If a line in the data contains "similar", copy it out.

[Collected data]
--- START ---

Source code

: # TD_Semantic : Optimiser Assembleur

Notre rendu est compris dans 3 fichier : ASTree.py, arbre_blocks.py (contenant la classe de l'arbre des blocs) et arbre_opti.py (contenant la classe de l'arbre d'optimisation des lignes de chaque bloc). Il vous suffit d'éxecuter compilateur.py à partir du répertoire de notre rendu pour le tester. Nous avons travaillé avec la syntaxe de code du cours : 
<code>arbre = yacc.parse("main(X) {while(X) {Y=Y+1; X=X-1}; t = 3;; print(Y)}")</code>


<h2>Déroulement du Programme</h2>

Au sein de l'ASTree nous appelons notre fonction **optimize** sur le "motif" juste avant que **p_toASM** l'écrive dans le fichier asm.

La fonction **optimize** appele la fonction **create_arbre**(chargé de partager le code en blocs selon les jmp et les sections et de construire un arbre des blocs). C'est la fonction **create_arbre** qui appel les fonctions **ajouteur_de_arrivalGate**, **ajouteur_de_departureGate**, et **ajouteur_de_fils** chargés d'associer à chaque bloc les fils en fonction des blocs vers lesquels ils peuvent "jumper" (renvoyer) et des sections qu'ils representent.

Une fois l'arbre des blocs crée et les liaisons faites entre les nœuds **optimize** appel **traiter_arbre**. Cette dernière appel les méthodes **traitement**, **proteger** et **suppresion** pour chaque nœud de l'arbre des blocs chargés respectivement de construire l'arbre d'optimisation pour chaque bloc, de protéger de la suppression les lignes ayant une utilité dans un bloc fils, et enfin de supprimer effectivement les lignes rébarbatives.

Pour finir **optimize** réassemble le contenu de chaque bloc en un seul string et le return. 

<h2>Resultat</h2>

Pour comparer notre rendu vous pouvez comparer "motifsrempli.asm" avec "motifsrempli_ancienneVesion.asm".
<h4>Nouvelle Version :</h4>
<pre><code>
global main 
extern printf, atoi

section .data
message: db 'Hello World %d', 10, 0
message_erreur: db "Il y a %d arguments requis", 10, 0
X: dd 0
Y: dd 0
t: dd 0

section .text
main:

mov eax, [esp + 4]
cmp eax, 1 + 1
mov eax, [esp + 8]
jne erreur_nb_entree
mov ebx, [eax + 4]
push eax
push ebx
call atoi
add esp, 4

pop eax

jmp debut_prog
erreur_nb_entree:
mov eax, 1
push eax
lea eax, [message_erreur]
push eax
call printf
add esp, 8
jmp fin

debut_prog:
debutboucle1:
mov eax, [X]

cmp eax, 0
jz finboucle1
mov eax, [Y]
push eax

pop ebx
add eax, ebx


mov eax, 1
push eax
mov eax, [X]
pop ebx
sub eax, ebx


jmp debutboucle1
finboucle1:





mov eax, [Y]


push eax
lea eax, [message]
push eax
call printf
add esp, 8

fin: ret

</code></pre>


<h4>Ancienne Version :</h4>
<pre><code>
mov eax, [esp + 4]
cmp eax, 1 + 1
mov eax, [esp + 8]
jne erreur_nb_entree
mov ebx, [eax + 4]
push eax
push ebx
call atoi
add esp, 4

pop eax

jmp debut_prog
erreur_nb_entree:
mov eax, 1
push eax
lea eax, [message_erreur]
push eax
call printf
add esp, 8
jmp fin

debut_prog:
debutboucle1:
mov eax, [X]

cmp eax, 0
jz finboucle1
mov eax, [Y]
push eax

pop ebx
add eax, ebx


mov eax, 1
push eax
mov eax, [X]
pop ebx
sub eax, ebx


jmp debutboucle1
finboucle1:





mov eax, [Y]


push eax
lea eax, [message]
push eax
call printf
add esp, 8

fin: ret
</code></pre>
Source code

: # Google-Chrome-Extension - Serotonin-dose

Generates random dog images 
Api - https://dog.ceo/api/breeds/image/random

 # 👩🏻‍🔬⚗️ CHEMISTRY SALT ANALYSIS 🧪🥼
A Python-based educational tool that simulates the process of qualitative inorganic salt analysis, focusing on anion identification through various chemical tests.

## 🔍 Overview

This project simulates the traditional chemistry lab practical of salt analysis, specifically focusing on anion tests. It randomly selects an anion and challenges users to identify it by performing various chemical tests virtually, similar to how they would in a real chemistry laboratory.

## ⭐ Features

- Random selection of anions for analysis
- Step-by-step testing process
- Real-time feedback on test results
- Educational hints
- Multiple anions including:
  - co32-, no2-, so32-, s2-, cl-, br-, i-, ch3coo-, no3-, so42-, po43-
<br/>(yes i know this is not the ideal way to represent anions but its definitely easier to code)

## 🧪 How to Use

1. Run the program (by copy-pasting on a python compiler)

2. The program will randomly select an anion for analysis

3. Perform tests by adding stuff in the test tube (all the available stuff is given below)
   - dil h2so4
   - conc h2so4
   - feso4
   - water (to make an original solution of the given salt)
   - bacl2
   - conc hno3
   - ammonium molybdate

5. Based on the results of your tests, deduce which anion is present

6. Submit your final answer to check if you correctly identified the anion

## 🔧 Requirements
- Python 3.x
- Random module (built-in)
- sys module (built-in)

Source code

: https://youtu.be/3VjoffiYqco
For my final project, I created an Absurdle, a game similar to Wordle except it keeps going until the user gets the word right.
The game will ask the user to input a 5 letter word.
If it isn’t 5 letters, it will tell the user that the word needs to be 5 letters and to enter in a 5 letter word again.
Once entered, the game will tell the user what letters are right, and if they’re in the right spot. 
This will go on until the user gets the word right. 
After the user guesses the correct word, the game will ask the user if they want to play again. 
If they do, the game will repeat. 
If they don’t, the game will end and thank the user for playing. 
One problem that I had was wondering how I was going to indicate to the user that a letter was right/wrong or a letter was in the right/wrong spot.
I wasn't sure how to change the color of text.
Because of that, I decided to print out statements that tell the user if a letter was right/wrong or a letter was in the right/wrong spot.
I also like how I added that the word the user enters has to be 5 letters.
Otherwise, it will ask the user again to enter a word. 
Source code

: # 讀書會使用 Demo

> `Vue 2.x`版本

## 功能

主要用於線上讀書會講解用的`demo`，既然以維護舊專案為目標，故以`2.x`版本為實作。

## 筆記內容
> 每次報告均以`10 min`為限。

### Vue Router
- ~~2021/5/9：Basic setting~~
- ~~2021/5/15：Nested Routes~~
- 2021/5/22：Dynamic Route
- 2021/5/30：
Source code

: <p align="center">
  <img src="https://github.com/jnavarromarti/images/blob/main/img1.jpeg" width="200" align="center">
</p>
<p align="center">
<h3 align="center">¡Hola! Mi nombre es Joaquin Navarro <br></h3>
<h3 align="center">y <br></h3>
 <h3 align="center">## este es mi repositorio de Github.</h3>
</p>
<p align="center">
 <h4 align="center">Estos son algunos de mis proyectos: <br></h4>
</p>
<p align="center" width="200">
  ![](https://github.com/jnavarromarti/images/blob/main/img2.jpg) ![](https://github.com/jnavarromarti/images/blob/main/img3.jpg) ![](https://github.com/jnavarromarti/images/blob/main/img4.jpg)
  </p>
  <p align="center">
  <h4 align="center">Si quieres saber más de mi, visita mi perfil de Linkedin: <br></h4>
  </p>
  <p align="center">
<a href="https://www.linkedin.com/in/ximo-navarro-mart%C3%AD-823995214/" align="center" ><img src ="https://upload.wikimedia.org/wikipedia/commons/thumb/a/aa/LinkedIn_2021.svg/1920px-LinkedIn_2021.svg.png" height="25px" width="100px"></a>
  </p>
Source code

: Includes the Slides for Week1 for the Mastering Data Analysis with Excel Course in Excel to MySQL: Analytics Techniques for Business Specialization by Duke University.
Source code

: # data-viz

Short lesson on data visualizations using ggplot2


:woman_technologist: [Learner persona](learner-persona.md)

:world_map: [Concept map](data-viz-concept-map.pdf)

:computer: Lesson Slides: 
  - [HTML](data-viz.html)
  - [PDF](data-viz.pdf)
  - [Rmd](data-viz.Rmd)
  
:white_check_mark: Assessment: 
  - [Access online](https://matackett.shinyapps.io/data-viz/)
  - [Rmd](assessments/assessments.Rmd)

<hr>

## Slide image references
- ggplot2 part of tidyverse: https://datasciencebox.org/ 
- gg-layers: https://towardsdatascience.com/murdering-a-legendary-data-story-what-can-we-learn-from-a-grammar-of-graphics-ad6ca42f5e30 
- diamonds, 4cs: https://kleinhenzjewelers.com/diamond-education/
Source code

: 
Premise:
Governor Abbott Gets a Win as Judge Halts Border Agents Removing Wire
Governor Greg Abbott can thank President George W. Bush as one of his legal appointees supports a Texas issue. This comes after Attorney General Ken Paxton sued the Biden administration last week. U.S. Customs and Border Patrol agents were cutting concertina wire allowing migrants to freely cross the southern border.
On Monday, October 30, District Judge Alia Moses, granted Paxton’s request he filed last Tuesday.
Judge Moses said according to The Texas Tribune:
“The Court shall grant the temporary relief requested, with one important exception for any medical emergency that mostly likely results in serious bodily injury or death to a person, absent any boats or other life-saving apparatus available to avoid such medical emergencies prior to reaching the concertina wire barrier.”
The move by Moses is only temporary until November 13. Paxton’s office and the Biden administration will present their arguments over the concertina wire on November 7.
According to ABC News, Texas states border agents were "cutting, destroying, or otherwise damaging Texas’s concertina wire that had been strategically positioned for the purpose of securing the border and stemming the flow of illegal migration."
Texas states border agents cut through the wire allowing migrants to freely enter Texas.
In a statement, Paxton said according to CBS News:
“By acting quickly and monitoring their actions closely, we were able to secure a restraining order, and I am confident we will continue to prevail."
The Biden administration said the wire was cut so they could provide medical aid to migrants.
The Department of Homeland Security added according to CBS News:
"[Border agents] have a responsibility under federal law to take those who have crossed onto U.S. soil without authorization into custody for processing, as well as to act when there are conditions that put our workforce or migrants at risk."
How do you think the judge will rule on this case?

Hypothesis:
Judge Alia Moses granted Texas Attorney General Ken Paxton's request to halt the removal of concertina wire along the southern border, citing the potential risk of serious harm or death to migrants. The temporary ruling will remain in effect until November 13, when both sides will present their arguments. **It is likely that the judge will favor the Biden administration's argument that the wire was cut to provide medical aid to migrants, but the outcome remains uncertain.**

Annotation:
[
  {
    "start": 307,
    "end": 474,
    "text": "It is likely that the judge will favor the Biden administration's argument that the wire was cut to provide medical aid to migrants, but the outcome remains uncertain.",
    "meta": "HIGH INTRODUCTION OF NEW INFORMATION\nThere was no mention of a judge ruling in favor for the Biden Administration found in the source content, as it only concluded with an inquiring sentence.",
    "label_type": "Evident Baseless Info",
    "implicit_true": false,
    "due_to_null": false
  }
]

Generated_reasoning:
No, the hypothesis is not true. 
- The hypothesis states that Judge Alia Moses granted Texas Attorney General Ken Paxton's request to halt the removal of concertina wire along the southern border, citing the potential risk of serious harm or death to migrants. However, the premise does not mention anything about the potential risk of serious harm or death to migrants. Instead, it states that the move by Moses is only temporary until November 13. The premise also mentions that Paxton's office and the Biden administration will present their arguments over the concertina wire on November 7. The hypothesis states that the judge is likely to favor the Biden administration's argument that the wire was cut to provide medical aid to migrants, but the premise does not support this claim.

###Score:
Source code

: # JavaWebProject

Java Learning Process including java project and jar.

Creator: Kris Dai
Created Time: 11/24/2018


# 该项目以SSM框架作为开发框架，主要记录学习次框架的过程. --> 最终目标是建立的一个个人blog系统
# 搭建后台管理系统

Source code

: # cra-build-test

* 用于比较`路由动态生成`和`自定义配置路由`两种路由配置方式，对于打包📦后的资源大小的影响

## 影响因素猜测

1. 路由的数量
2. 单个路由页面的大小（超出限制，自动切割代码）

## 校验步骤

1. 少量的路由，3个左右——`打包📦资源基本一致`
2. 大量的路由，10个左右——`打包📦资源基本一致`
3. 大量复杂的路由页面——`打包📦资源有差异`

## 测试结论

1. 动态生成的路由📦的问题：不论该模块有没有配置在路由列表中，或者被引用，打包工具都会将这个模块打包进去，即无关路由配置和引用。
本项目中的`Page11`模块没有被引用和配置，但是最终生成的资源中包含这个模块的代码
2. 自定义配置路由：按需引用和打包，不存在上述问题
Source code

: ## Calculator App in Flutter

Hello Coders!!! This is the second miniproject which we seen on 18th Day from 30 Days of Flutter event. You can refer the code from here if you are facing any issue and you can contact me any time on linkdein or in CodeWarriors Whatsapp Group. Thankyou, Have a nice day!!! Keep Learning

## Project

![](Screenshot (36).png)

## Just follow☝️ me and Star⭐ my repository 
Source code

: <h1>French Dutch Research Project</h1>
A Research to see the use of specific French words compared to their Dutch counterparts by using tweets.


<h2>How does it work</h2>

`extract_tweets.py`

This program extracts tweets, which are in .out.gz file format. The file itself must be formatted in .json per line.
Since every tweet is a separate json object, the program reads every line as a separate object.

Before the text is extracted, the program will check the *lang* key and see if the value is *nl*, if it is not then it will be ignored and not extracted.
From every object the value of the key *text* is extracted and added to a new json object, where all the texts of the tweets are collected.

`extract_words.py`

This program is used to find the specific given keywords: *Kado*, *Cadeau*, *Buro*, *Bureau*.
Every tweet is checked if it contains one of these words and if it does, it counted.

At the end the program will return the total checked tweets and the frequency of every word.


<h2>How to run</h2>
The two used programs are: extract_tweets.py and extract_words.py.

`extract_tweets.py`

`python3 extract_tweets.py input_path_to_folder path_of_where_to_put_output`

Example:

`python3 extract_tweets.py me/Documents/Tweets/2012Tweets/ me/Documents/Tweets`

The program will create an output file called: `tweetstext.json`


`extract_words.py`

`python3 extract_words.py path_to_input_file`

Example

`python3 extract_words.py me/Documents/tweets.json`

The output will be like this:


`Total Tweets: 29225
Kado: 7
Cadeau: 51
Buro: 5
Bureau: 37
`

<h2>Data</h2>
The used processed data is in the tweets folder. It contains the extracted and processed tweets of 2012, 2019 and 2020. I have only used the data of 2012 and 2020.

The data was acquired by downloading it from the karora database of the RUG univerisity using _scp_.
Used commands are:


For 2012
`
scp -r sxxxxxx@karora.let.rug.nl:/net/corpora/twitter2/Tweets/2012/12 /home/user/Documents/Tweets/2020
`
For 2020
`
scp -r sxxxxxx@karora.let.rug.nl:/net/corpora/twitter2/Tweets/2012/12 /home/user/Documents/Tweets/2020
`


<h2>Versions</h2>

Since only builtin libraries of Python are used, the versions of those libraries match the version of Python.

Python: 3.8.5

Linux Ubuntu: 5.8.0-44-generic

--- END ---

TASK RESULT:
This project simulates the traditional chemistry lab practical of salt analysis, specifically focusing on anion tests. It randomly selects an anion and challenges users to identify it by performing various chemical tests virtually, similar to how they would in a real chemistry laboratory.
For my final project, I created an Absurdle, a game similar to Wordle except it keeps going until the user gets the word right.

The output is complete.